→ REQUIREMENT: Will you output the entries below exactly, skipping every image they contain?

━━ DATA FOR THIS TASK ━━

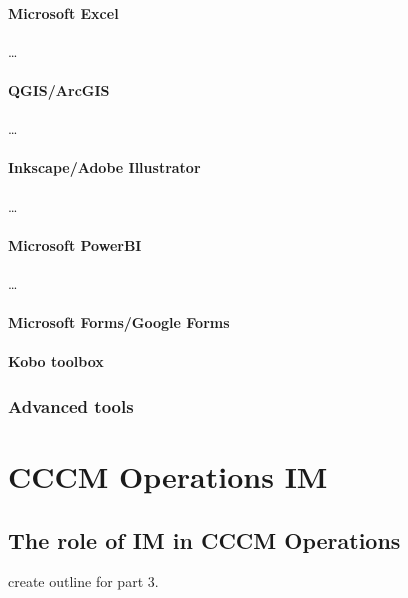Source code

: \documentclass[letterpaper,10pt,english]{jupyterBook}
\begin{document}
\subsection{Microsoft Excel}
\label{\detokenize{part1/tools:microsoft-excel}}
\sphinxAtStartPar
…


\subsection{QGIS/ArcGIS}
\label{\detokenize{part1/tools:qgis-arcgis}}
\sphinxAtStartPar
…


\subsection{Inkscape/Adobe Illustrator}
\label{\detokenize{part1/tools:inkscape-adobe-illustrator}}
\sphinxAtStartPar
…


\subsection{Microsoft PowerBI}
\label{\detokenize{part1/tools:microsoft-powerbi}}
\sphinxAtStartPar
…


\subsection{Microsoft Forms/Google Forms}
\label{\detokenize{part1/tools:microsoft-forms-google-forms}}

\subsection{Kobo toolbox}
\label{\detokenize{part1/tools:kobo-toolbox}}

\section{Advanced tools}
\label{\detokenize{part1/tools:advanced-tools}}

\part{CCCM Operations IM}


\chapter{The role of IM in CCCM Operations}
\label{\detokenize{part2/operations:the-role-of-im-in-cccm-operations}}\label{\detokenize{part2/operations::doc}}
\sphinxAtStartPar
{} create outline for part 3.
\end{document}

━━━

→ RESULT:
Source code

: \documentclass[letterpaper,10pt,english]{jupyterBook}
\begin{document}
\subsection{Microsoft Excel}
\label{\detokenize{part1/tools:microsoft-excel}}
\sphinxAtStartPar
…


\subsection{QGIS/ArcGIS}
\label{\detokenize{part1/tools:qgis-arcgis}}
\sphinxAtStartPar
…


\subsection{Inkscape/Adobe Illustrator}
\label{\detokenize{part1/tools:inkscape-adobe-illustrator}}
\sphinxAtStartPar
…


\subsection{Microsoft PowerBI}
\label{\detokenize{part1/tools:microsoft-powerbi}}
\sphinxAtStartPar
…


\subsection{Microsoft Forms/Google Forms}
\label{\detokenize{part1/tools:microsoft-forms-google-forms}}

\subsection{Kobo toolbox}
\label{\detokenize{part1/tools:kobo-toolbox}}

\section{Advanced tools}
\label{\detokenize{part1/tools:advanced-tools}}

\part{CCCM Operations IM}


\chapter{The role of IM in CCCM Operations}
\label{\detokenize{part2/operations:the-role-of-im-in-cccm-operations}}\label{\detokenize{part2/operations::doc}}
\sphinxAtStartPar
{} create outline for part 3.
\end{document}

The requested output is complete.